Comparing each pair of locations by a t test or by an ANOVA exacerbates Type I errors. If one has 100 pairs of locations, then even if the null hypothesis is true (all locations have the same mean), about 5 of the pairs will differ significantly at a 5% confidence level by random fluctuations.
If the pairs were independent, one might adjust the confidence levels so that the probability of a Type I error for at least one pair is 5% (or whatever value one uses). But the pairs are not independent, since an outlier in one group creates many pairs of apparently significant differences.

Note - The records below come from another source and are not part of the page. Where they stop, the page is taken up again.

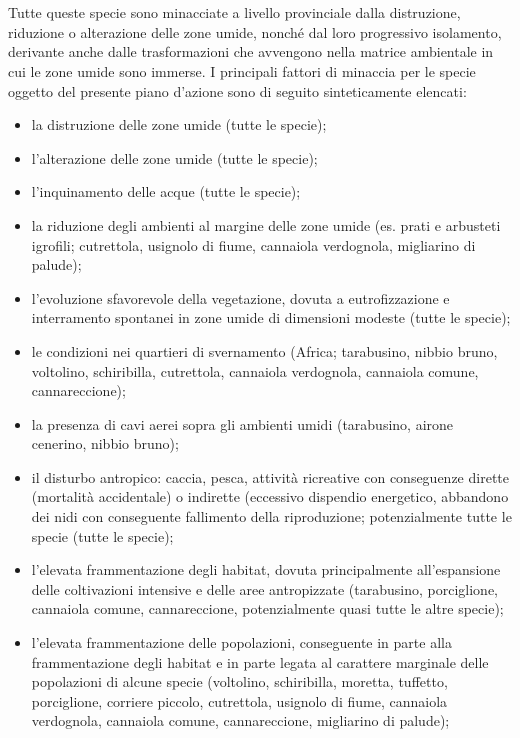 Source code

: \documentclass[10pt,twoside,openany,x11names,svgnames,italian,a5paper,dvipsnames,table]{memoir}
\begin{document}
\section*{}
Tutte queste specie sono minacciate a livello provinciale dalla distruzione, riduzione o alterazione delle zone umide, nonché dal loro progressivo isolamento, derivante anche dalle trasformazioni che avvengono nella matrice ambientale in cui le zone umide sono immerse.
I principali fattori di minaccia per le specie oggetto del presente piano d'azione sono di seguito sinteticamente elencati:
\begin{itemize}\itemsep0pt
  \item la distruzione delle zone umide (tutte le specie);
  \item l'alterazione delle zone umide (tutte le specie);
  \item l'inquinamento delle acque (tutte le specie);
  \item la riduzione degli ambienti al margine delle zone umide (es. prati e arbusteti igrofili; cutrettola, usignolo di fiume, cannaiola verdognola, migliarino di palude);
  \item l'evoluzione sfavorevole della vegetazione, dovuta a eutrofizzazione e interramento spontanei in zone umide di dimensioni modeste (tutte le specie);
  \item le condizioni nei quartieri di svernamento (Africa; tarabusino, nibbio bruno, voltolino, schiribilla, cutrettola, cannaiola verdognola, cannaiola comune, cannareccione);
  \item la presenza di cavi aerei sopra gli ambienti umidi (tarabusino, airone cenerino, nibbio bruno);
  \item il disturbo antropico: caccia, pesca, attività ricreative con conseguenze dirette (mortalità accidentale) o indirette (eccessivo dispendio energetico, abbandono dei nidi con conseguente fallimento della riproduzione; potenzialmente tutte le specie (tutte le specie);
  \item l'elevata frammentazione degli habitat, dovuta principalmente all'espansione delle coltivazioni intensive e delle aree antropizzate (tarabusino, porciglione, cannaiola comune, cannareccione, potenzialmente quasi tutte le altre specie);
  \item l'elevata frammentazione delle popolazioni, conseguente in parte alla frammentazione degli habitat e in parte legata al carattere marginale delle popolazioni di alcune specie (voltolino, schiribilla, moretta, tuffetto, porciglione, corriere piccolo, cutrettola, usignolo di fiume, cannaiola verdognola, cannaiola comune, cannareccione, migliarino di palude);

\end{itemize}
\end{document}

Tukey’s honestly statistical difference incorporates this dependence in its test. A final exam problem may ask to calculate the w value or a critical value for Q, the studentized range distribution (from a table).
Know also the sub-section “Confidence Intervals for Other Parametric Functions.” Territorial and age group clustering are used in actuarial pricing and risk classification. Mortality rates differ by age group, and motor insurance accident frequencies differ by territory; actuaries group ages and zip codes (or addresses) into age groups and territories. An actuary with data by census tract may
● compare each pair of census tracts (Tukey’s honestly statistical difference)
● compare the urban tracts vs the rural tracts (other parametric functions)
The actuarial tasks are more complex than the examples in the textbook. Comparing existing territories is a statistical problem. Forming territories from experience by policyholders’ addresses is a more difficult task.